**Exercise requirements**
Below is some data. Retype exactly the lines starting at the one with "- [Git](https://git-scm.com/downloads) version" and ending at the one with "to configure AWS.".

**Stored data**

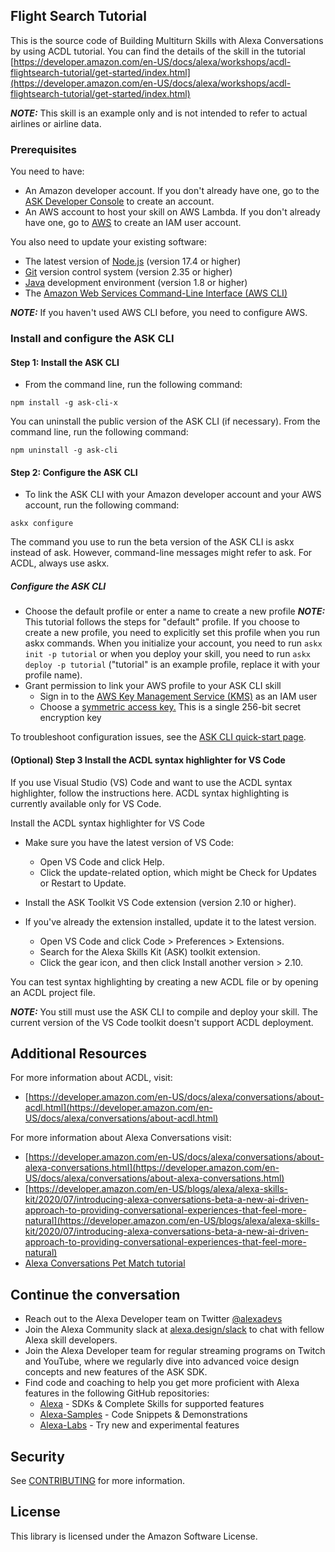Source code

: ## Flight Search Tutorial

This is the source code of Building Multiturn Skills with Alexa Conversations by using ACDL tutorial. You can find the details of the skill in the tutorial [https://developer.amazon.com/en-US/docs/alexa/workshops/acdl-flightsearch-tutorial/get-started/index.html](https://developer.amazon.com/en-US/docs/alexa/workshops/acdl-flightsearch-tutorial/get-started/index.html)

**_NOTE:_** This skill is an example only and is not intended to refer to actual airlines or airline data.

### Prerequisites

You need to have:
- An Amazon developer account. If you don't already have one, go to the [ASK Developer Console](https://developer.amazon.com/alexa/console/ask) to create an account.
- An AWS account to host your skill on AWS Lambda. If you don't already have one, go to [AWS](https://aws.amazon.com/account/) to create an IAM user account.


You also need to update your existing software:
- The latest version of [Node.js](https://nodejs.org/en/download/) (version 17.4 or higher)
- [Git](https://git-scm.com/downloads) version control system (version 2.35 or higher)
- [Java](https://www.java.com/en/) development environment (version 1.8 or higher)
- The [Amazon Web Services Command-Line Interface (AWS CLI)](https://docs.aws.amazon.com/cli/latest/userguide/cli-chap-install.html)

**_NOTE:_** If you haven't used AWS CLI before, you need to configure AWS.


### Install and configure the ASK CLI

#### Step 1: Install the ASK CLI
- From the command line, run the following command:
```
npm install -g ask-cli-x
```

You can uninstall the public version of the ASK CLI (if necessary). From the command line, run the following command:
```
npm uninstall -g ask-cli
```


#### Step 2: Configure the ASK CLI
- To link the ASK CLI with your Amazon developer account and your AWS account, run the following command:
```
askx configure
```

The command you use to run the beta version of the ASK CLI is askx instead of ask. However, command-line messages might refer to ask. For ACDL, always use askx.

##### Configure the ASK CLI

- Choose the default profile or enter a name to create a new profile
**_NOTE:_** This tutorial follows the steps for \"default\" profile. If you choose to create a new profile, you need to explicitly set this profile when you run askx commands. When you initialize your account, you need to run ```askx init -p tutorial``` or when you deploy your skill, you need to run ```askx deploy -p tutorial``` (\"tutorial\" is an example profile, replace it with your profile name).
- Grant permission to link your AWS profile to your ASK CLI skill
  - Sign in to the [AWS Key Management Service (KMS)](https://docs.aws.amazon.com/IAM/latest/UserGuide/console.html) as an IAM user
  - Choose a [symmetric access key.](https://docs.aws.amazon.com/kms/latest/developerguide/concepts.html#symmetric-cmks) This is a single 256-bit secret encryption key


To troubleshoot configuration issues, see the [ASK CLI quick-start page](https://developer.amazon.com/en-US/docs/alexa/smapi/quick-start-alexa-skills-kit-command-line-interface.html).

#### (Optional) Step 3 Install the ACDL syntax highlighter for VS Code

If you use Visual Studio (VS) Code and want to use the ACDL syntax highlighter, follow the instructions here. ACDL syntax highlighting is currently available only for VS Code.

Install the ACDL syntax highlighter for VS Code

- Make sure you have the latest version of VS Code:
  - Open VS Code and click Help.
  - Click the update-related option, which might be Check for Updates or Restart to Update.

- Install the ASK Toolkit VS Code extension (version 2.10 or higher).

- If you've already the extension installed, update it to the latest version.
  - Open VS Code and click Code > Preferences > Extensions.
  - Search for the Alexa Skills Kit (ASK) toolkit extension.
  - Click the gear icon, and then click Install another version > 2.10.

You can test syntax highlighting by creating a new ACDL file or by opening an ACDL project file.

**_NOTE:_** You still must use the ASK CLI to compile and deploy your skill. The current version of the VS Code toolkit doesn't support ACDL deployment.


## Additional Resources
For more information about ACDL, visit:
- [https://developer.amazon.com/en-US/docs/alexa/conversations/about-acdl.html](https://developer.amazon.com/en-US/docs/alexa/conversations/about-acdl.html)

For more information about Alexa Conversations visit:

- [https://developer.amazon.com/en-US/docs/alexa/conversations/about-alexa-conversations.html](https://developer.amazon.com/en-US/docs/alexa/conversations/about-alexa-conversations.html)
- [https://developer.amazon.com/en-US/blogs/alexa/alexa-skills-kit/2020/07/introducing-alexa-conversations-beta-a-new-ai-driven-approach-to-providing-conversational-experiences-that-feel-more-natural](https://developer.amazon.com/en-US/blogs/alexa/alexa-skills-kit/2020/07/introducing-alexa-conversations-beta-a-new-ai-driven-approach-to-providing-conversational-experiences-that-feel-more-natural)
- [Alexa Conversations Pet Match tutorial](https://developer.amazon.com/en-US/alexa/alexa-skills-kit/get-deeper/tutorials-code-samples/build-multi-turn-skills-with-alexa-conversations)

## Continue the conversation
-	Reach out to the Alexa Developer team on Twitter [@alexadevs](https://twitter.com/alexadevs)
-	Join the Alexa Community slack at [alexa.design/slack](http://alexa.design/slack) to chat with fellow Alexa skill developers.
-	Join the Alexa Developer team for regular streaming programs on Twitch and YouTube, where we regularly dive into advanced voice design concepts and new features of the ASK SDK.
-	Find code and coaching to help you get more proficient with Alexa  features in the following GitHub repositories:
	   - [Alexa](https://github.com/alexa) - SDKs & Complete Skills for supported features
	   - [Alexa-Samples](https://github.com/alexa-samples/) - Code Snippets & Demonstrations
	   - [Alexa-Labs](https://github.com/alexa-labs/) - Try new and experimental features

## Security

See [CONTRIBUTING](CONTRIBUTING.md#security-issue-notifications) for more information.

## License

This library is licensed under the Amazon Software License.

**Response**
- [Git](https://git-scm.com/downloads) version control system (version 2.35 or higher)
- [Java](https://www.java.com/en/) development environment (version 1.8 or higher)
- The [Amazon Web Services Command-Line Interface (AWS CLI)](https://docs.aws.amazon.com/cli/latest/userguide/cli-chap-install.html)

**_NOTE:_** If you haven't used AWS CLI before, you need to configure AWS.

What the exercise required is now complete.